With this we have all information to create the plot. In this example, I used

import numpy as np
import matplotlib as mpl
mpl.use('pdf')
import matplotlib.pyplot as plt

plt.rc('font', family='serif', serif='Times')
plt.rc('text', usetex=True)
plt.rc('xtick', labelsize=8)
plt.rc('ytick', labelsize=8)
plt.rc('axes', labelsize=8)

# width as measured in inkscape
width = 3.487
height = width / 1.618

fig, ax = plt.subplots()
fig.subplots_adjust(left=.15, bottom=.16, right=.99, top=.97)

x = np.arange(0.0, 3*np.pi , 0.1)
plt.plot(x, np.sin(x))

ax.set_ylabel('Some Metric (in unit)')
ax.set_xlabel('Something (in unit)')
ax.set_xlim(0, 3*np.pi)

fig.set_size_inches(width, height)
fig.savefig('plot.pdf')

Some parts might be noteworthy:

  • We use the PDF backend and store the plot as PDF

  • The font family and size are set to 8pt Times like the figure captions in the main document.

  • It uses LaTeX to render the plot. This allows to use LaTeX math notation in axes labels and annotations.

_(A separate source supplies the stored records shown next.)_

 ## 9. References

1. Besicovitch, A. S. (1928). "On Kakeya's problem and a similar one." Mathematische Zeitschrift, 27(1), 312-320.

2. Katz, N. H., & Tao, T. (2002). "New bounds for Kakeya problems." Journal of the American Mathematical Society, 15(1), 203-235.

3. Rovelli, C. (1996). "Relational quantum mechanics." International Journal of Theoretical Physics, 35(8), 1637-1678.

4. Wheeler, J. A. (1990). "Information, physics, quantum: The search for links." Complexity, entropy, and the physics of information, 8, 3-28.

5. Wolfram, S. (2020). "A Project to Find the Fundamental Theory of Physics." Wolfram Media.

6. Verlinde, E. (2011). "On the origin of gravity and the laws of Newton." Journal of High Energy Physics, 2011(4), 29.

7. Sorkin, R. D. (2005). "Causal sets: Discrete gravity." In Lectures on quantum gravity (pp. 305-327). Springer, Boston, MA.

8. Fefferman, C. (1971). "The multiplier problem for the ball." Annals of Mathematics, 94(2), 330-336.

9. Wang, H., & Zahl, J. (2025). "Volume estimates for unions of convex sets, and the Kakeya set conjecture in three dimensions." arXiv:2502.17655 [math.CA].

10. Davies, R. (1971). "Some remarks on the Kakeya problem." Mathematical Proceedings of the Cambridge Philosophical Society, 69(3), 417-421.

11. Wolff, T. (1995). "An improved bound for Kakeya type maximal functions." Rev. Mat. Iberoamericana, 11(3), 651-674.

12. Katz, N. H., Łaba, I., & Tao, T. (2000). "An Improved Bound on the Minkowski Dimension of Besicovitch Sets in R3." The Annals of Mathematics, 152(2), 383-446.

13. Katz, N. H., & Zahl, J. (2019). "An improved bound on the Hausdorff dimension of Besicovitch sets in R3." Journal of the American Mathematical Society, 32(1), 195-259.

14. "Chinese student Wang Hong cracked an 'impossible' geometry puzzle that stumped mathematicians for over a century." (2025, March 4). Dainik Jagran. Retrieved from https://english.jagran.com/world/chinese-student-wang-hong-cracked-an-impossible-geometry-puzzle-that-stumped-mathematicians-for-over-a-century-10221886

  • To make the script self-contained we set the parameters directly, but you could also use a matplotlib style sheet that can be imported in all your plots. See here for the style sheet format. To import it, replace the RC settings with plt.style.use('mystylesheet.mplrc').

  • The figure is resized to the calculated dimensions just before saving.

  • Use the subplots_adjust function to manually set the size and placement of the main patch. Unfortunately, matplotlib cannot do this for you as it cannot know the final dimensions of the axes labels after rendering them in LaTeX. Therefore, if your plot does not use the whole size, or if the axes labels are hidden you have to change adjust the margins.

Pitfall

Do not use the tight layout, as it does not play well with this work flow and will mess with your figure size.

The final result should be a plot with the correct dimensions, which you can check with any PDF reader.

Insert into Document

Now, since the plot already has the correct dimensions, it will not be rescaled when put in the document. Therefore, also the font size will not change and we have an awesome looking graph in our paper.